Voyons maintenant plus en détail notre M51–2.
Type de missile : Missile mer-sol balistique stratégique.
Constructeur : Ariane group.
Déploiement : En service depuis le 27 septembre 2010.
Caractéristiques : Moteurs 3 étages à propergol composite à perchlorate d'ammonium, solide de 180t de poussée.
Masse au lancement : 54t
Longueur : 12m
Diamètre : 2,3m
Vitesse : Mach 15 (soit 15 fois la vitesse du son)
Portée : 9 000 km à 10 000 km (estimé car données secret défense)
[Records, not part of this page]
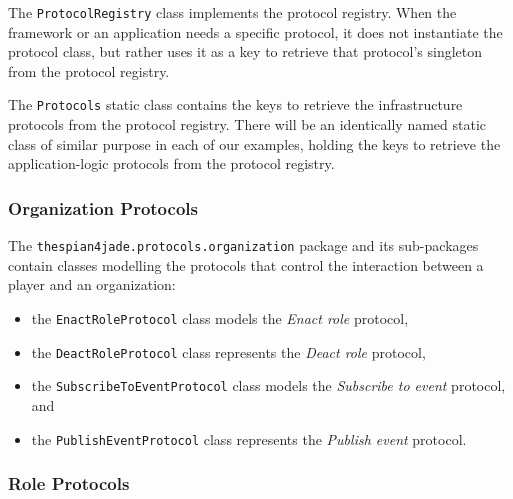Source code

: The \texttt{ProtocolRegistry} class implements the protocol registry.
When the framework or an application needs a specific protocol, it does not instantiate the protocol class, but rather uses it as a key to retrieve that protocol's singleton from the protocol registry. 

The \texttt{Protocols} static class contains the keys to retrieve the infrastructure protocols from the protocol registry.
There will be an identically named static class of similar purpose in each of our examples, holding the keys to retrieve the application-logic protocols from the protocol registry. 

\subsubsection{Organization Protocols}

The \texttt{thespian4jade.protocols.organization} package and its sub-packages contain classes modelling the protocols that control the interaction between a player and an organization:
\begin{itemize}
	\item the \texttt{EnactRoleProtocol} class models the \textit{Enact role} protocol,
	\item the \texttt{DeactRoleProtocol} class represents the \textit{Deact role} protocol,
	\item the \texttt{SubscribeToEventProtocol} class models the \textit{Subscribe to event} protocol, and
	\item the \texttt{PublishEventProtocol} class represents the \textit{Publish event} protocol.
\end{itemize}

\subsubsection{Role Protocols}

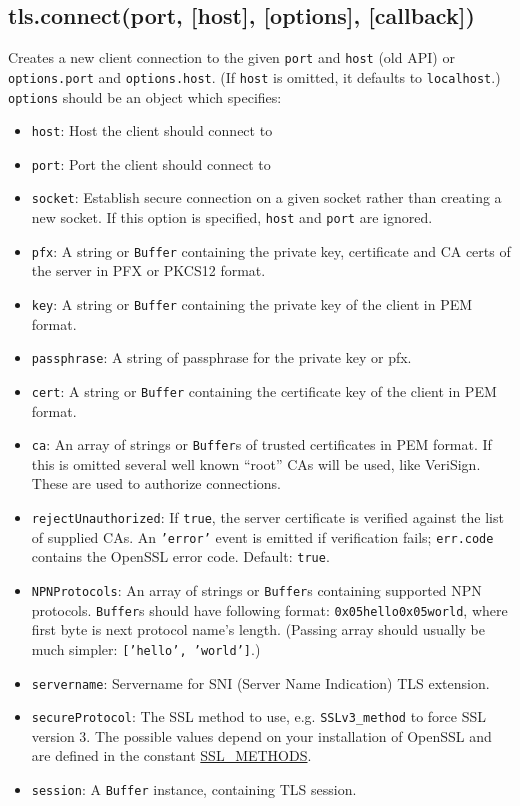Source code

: \subsection{tls.connect(port, {[}host{]}, {[}options{]},
{[}callback{]})}\label{tls.connectport-host-options-callback}

Creates a new client connection to the given \texttt{port} and
\texttt{host} (old API) or \texttt{options.port} and
\texttt{options.host}. (If \texttt{host} is omitted, it defaults to
\texttt{localhost}.) \texttt{options} should be an object which
specifies:

\begin{itemize}
\item
  \texttt{host}: Host the client should connect to
\item
  \texttt{port}: Port the client should connect to
\item
  \texttt{socket}: Establish secure connection on a given socket rather
  than creating a new socket. If this option is specified, \texttt{host}
  and \texttt{port} are ignored.
\item
  \texttt{pfx}: A string or \texttt{Buffer} containing the private key,
  certificate and CA certs of the server in PFX or PKCS12 format.
\item
  \texttt{key}: A string or \texttt{Buffer} containing the private key
  of the client in PEM format.
\item
  \texttt{passphrase}: A string of passphrase for the private key or
  pfx.
\item
  \texttt{cert}: A string or \texttt{Buffer} containing the certificate
  key of the client in PEM format.
\item
  \texttt{ca}: An array of strings or \texttt{Buffer}s of trusted
  certificates in PEM format. If this is omitted several well known
  ``root'' CAs will be used, like VeriSign. These are used to authorize
  connections.
\item
  \texttt{rejectUnauthorized}: If \texttt{true}, the server certificate
  is verified against the list of supplied CAs. An \texttt{'error'}
  event is emitted if verification fails; \texttt{err.code} contains the
  OpenSSL error code. Default: \texttt{true}.
\item
  \texttt{NPNProtocols}: An array of strings or \texttt{Buffer}s
  containing supported NPN protocols. \texttt{Buffer}s should have
  following format: \texttt{0x05hello0x05world}, where first byte is
  next protocol name's length. (Passing array should usually be much
  simpler: \texttt{{[}'hello', 'world'{]}}.)
\item
  \texttt{servername}: Servername for SNI (Server Name Indication) TLS
  extension.
\item
  \texttt{secureProtocol}: The SSL method to use, e.g.
  \texttt{SSLv3\_method} to force SSL version 3. The possible values
  depend on your installation of OpenSSL and are defined in the constant
  \href{http://www.openssl.org/docs/ssl/ssl.html\#DEALING_WITH_PROTOCOL_METHODS}{SSL\_METHODS}.
\item
  \texttt{session}: A \texttt{Buffer} instance, containing TLS session.
\end{itemize}

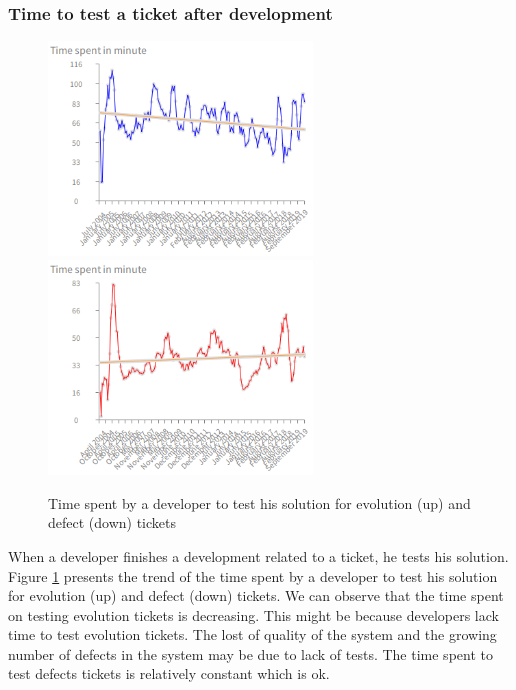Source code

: \documentclass[10pt,conference]{IEEEtran}
\begin{document}
\subsubsection{Time  to test a ticket after development}


 \begin{figure}[htbp]
  \centering
  \includegraphics[width=70mm]{./images/evolutionTest.png} \\
  \includegraphics[width=70mm]{./images/timeDevTest.png}
  \caption{Time spent by a developer to test his solution for  evolution (up) and defect (down) tickets}
  \label{fig:devTimeTest}
\end{figure}
When a developer finishes a development related to a ticket, he tests his solution.  
Figure \ref{fig:devTimeTest} presents the trend of the time spent by a developer to test his solution for evolution (up) and defect (down) tickets.
We can observe that the time spent on testing evolution tickets is decreasing. 
This might be because developers lack time to  test evolution tickets. 
The lost of quality of the system and the growing number of defects in the system may be due to lack of tests.
The time spent to test defects tickets is relatively constant which is ok.
 
\end{document}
Altitude de croisière : Apogée estimée à 1 200 km
Guidage : Inertiel recalé par visée stellaire
Précision : 200 m
Plateforme de lancement : Sous-marins nucléaires classe Triomphant (mais cela n'exclue pas d'autres supports de lancements qui peuvent rester secrets)

En conclusion : Nos missiles M51 sont installés à bord de nos sous-marins nucléaires et avec une portée de 9 à 10000 km, une vitesse de Mach 15 et leurs têtes multiples, ils sont également inarrêtables. Leur puissance est certes inférieure à celle de Satan II, mais elle est 1000 fois celle de la bombe d'Hiroshima et Nagasaki. Quant on sait que ces premières bombes ont rasées ces deux villes et tuées des centaines de milliers de personnes, on peut imaginer ce qu'une puissance 1000 fois supérieure peut faire ! Nos missiles peuvent aussi se déverser sur n'importe quel point du globe, et détruire un pays tel que la Russie dans un délai de quelques minutes ! Quand on sait tout cela, quel pays serait assez fou pour vouloir s'attaquer à nous ?



Conquérir la France présente donc pas mal de risques. En 2022, une invasion de la France par la Russie n'est plus à l'ordre du jour. L'armée russe n'est plus que l’ombre de ce qu'elle était du point de vue logistique durant le temps de l'URSS. La taille de l'armée n'est tout simplement plus suffisante pour des opérations d'expéditions de longue durée. Ce n'est pas le cas seulement pour l'armée de terre russe, mais également pour l'armée de l'air et la marine. L'armée de la France n’est pas très grande en nombre, mais ses soldats sont bien entrainés, elle est bien équipée, et de manière générale assez bien organisée. Tout ça bien sûr est conditionné au fait que les russes n'ont pas tiré une seule torpille nucléaire sur le pays, qui provoquerait une riposte nucléaire française, et une invasion de la Russie en retour par les pays de l'OTAN. Prenons pour poursuivre l'hypothèse que ces deux risques ne se réalisent pas, en faisant les conjectures suivantes :
-La riposte nucléaire implique que l'on dispose d'un chef d'Etat qui ait le cran d'annihiler (et surtout qui maintienne aux yeux de l'adversaire l'apparence d'être prêt à le faire) des millions de personnes. Avec une grande majorité d'innocents dans le lot. D'aucuns diront que l'on pourrait se concentrer sur les forces armées, c'était le principe des missiles tactiques (notamment Pluton), capables de vaporiser un régiment (1000 à 2000 hommes). Nous avons démantelé cette capacité.
-On sait qu'aujourd'hui la population et les politiques sont acquis à un certain nombre d'idées humanistes, en tout cas bien plus que quelques décennies en arrière.
-Les États-Unis se feront fort de combattre russes et chinois, mais malgré l'énormité de leur armée leurs moyens ne sont pas illimités. Aussi une crise économique forte, des dissensions diplomatiques, ou un engagement majeur en Extrême-Orient pourrait réduire leur capacité d'action en Europe. Et si les belligérants appartiennent à l'OTAN, une mesure trop extrême pourrait faire basculer un allié dans une autre faction, auquel cas ils éviteront de séparer par la force leurs petits camarades.
Pour toutes ces raisons, pour pouvoir donner une réplique qui ne soit :
-Ni nucléaire,
-Ni doctrinalement et matériellement inadaptée,
-Ni une reddition pure et simple,
La France doit réactiver sa capacité à faire la guerre conventionnelle à haute intensité.